Dataset entries:
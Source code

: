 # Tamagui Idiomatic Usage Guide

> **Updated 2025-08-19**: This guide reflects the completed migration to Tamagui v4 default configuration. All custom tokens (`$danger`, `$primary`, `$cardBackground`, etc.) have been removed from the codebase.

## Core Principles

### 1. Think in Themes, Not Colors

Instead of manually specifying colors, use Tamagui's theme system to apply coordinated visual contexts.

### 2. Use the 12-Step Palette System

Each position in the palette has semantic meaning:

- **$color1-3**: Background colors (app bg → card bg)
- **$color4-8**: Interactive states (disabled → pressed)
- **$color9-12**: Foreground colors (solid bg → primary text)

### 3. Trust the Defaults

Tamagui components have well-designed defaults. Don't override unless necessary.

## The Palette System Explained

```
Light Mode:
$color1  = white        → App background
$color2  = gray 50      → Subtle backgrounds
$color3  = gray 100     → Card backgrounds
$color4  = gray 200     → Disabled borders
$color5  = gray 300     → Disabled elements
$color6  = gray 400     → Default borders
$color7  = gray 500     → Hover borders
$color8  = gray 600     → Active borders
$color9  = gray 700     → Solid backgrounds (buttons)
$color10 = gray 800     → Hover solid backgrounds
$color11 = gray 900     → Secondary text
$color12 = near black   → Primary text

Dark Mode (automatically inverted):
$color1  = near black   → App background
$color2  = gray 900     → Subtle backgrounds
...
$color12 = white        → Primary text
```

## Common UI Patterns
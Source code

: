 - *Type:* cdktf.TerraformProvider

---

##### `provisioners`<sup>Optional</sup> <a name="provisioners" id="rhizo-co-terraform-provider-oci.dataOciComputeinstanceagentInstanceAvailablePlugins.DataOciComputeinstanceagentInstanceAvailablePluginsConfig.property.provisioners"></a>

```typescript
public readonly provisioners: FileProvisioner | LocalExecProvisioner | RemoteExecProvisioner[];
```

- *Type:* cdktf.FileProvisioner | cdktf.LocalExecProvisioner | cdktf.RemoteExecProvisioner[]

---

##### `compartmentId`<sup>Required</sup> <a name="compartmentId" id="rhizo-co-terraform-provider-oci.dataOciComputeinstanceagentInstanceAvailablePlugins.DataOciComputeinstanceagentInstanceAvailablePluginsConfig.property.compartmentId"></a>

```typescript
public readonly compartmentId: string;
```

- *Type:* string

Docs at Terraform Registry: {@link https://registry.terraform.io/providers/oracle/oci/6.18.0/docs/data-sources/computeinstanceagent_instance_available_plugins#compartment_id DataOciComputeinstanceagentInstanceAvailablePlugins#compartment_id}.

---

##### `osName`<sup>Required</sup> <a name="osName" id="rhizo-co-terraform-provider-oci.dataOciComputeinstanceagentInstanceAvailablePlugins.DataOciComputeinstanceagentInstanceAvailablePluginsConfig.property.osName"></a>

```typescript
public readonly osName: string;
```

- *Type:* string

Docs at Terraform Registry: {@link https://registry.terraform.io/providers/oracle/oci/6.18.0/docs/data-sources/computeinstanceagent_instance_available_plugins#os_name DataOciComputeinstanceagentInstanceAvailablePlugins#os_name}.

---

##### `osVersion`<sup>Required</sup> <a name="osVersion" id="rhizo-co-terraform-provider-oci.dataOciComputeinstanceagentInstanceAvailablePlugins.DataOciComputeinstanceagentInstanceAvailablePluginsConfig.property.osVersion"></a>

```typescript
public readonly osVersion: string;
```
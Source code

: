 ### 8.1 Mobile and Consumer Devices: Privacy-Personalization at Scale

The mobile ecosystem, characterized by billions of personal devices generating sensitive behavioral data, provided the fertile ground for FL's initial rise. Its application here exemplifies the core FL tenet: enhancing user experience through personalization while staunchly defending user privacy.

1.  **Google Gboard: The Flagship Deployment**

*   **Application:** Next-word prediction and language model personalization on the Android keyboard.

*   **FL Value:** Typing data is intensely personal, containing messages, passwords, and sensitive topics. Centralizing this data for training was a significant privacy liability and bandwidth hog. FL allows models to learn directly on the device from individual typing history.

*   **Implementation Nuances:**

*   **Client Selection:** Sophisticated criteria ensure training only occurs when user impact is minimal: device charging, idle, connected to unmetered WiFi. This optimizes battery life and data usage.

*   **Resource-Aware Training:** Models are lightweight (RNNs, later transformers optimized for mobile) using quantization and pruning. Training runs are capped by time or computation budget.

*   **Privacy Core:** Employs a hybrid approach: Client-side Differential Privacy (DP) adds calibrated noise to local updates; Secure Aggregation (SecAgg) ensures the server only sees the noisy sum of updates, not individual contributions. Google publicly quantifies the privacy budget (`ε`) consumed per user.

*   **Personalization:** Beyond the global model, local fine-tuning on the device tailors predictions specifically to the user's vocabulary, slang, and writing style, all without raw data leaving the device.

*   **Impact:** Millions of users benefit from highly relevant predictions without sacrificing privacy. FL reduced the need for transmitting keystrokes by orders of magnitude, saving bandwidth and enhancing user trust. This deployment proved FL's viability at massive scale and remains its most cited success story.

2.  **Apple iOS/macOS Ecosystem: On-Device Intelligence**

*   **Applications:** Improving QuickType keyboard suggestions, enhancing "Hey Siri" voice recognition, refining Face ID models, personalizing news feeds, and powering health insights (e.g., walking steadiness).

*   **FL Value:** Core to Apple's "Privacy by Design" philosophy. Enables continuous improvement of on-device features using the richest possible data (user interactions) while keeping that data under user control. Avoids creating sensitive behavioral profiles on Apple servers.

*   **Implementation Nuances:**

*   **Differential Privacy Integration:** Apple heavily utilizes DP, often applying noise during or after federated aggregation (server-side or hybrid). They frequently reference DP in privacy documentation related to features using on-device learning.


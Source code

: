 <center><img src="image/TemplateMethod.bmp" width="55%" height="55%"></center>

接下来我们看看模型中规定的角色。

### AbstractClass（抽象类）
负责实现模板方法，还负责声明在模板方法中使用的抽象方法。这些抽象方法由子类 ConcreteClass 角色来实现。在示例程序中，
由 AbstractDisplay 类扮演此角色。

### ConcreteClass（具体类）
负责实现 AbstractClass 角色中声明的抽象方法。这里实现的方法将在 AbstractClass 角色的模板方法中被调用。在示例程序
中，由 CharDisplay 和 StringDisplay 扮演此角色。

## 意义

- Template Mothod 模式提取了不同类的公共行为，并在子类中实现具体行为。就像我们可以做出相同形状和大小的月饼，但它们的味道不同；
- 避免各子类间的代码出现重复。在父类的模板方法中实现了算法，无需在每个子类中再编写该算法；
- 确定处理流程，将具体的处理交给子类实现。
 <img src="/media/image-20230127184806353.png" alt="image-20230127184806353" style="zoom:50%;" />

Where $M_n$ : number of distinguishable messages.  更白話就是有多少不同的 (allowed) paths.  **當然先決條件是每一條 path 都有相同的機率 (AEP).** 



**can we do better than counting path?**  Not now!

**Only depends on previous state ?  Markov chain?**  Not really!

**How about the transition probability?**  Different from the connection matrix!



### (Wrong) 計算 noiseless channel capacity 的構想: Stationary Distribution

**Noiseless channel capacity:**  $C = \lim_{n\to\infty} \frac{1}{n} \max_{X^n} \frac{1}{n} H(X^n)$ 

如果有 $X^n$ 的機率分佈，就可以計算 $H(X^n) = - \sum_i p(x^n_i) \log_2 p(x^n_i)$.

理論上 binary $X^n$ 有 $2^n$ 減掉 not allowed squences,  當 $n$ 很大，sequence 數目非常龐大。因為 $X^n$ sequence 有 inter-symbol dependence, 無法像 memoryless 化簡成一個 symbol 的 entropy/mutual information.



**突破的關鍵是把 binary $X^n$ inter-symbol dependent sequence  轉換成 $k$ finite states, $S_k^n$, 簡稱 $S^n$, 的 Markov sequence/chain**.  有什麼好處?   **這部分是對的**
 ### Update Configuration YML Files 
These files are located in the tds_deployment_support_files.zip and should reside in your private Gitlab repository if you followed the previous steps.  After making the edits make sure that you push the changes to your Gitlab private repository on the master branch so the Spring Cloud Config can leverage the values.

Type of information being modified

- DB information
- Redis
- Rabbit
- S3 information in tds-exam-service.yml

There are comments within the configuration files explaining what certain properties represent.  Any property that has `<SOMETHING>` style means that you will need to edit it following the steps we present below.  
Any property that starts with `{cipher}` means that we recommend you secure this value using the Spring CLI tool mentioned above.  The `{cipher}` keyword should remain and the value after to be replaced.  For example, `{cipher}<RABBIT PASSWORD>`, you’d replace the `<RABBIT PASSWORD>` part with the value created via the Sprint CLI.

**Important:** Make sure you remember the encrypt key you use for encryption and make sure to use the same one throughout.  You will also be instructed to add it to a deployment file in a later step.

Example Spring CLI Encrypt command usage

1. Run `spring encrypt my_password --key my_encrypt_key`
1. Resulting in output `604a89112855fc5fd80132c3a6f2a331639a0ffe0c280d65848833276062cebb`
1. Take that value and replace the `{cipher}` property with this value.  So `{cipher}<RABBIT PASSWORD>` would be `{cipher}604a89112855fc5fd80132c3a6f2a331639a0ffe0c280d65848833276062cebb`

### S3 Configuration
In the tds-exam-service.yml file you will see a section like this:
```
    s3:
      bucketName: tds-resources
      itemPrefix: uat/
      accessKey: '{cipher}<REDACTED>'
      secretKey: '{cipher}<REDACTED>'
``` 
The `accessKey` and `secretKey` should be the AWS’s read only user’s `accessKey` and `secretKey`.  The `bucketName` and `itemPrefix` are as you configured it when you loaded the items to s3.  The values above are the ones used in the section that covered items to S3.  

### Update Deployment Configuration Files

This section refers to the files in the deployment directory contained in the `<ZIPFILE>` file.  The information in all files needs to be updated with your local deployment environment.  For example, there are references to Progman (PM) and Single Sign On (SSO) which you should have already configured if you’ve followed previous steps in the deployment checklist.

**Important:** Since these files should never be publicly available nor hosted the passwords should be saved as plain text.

Exercise goal: What the task asks for is a word-for-word repeat of the lines above, from the first through the one containing "### 3. Trust the Defaults".

Written response:
Source code

: # Tamagui Idiomatic Usage Guide

> **Updated 2025-08-19**: This guide reflects the completed migration to Tamagui v4 default configuration. All custom tokens (`$danger`, `$primary`, `$cardBackground`, etc.) have been removed from the codebase.

## Core Principles

### 1. Think in Themes, Not Colors

Instead of manually specifying colors, use Tamagui's theme system to apply coordinated visual contexts.

### 2. Use the 12-Step Palette System

Each position in the palette has semantic meaning:

- **$color1-3**: Background colors (app bg → card bg)
- **$color4-8**: Interactive states (disabled → pressed)
- **$color9-12**: Foreground colors (solid bg → primary text)

### 3. Trust the Defaults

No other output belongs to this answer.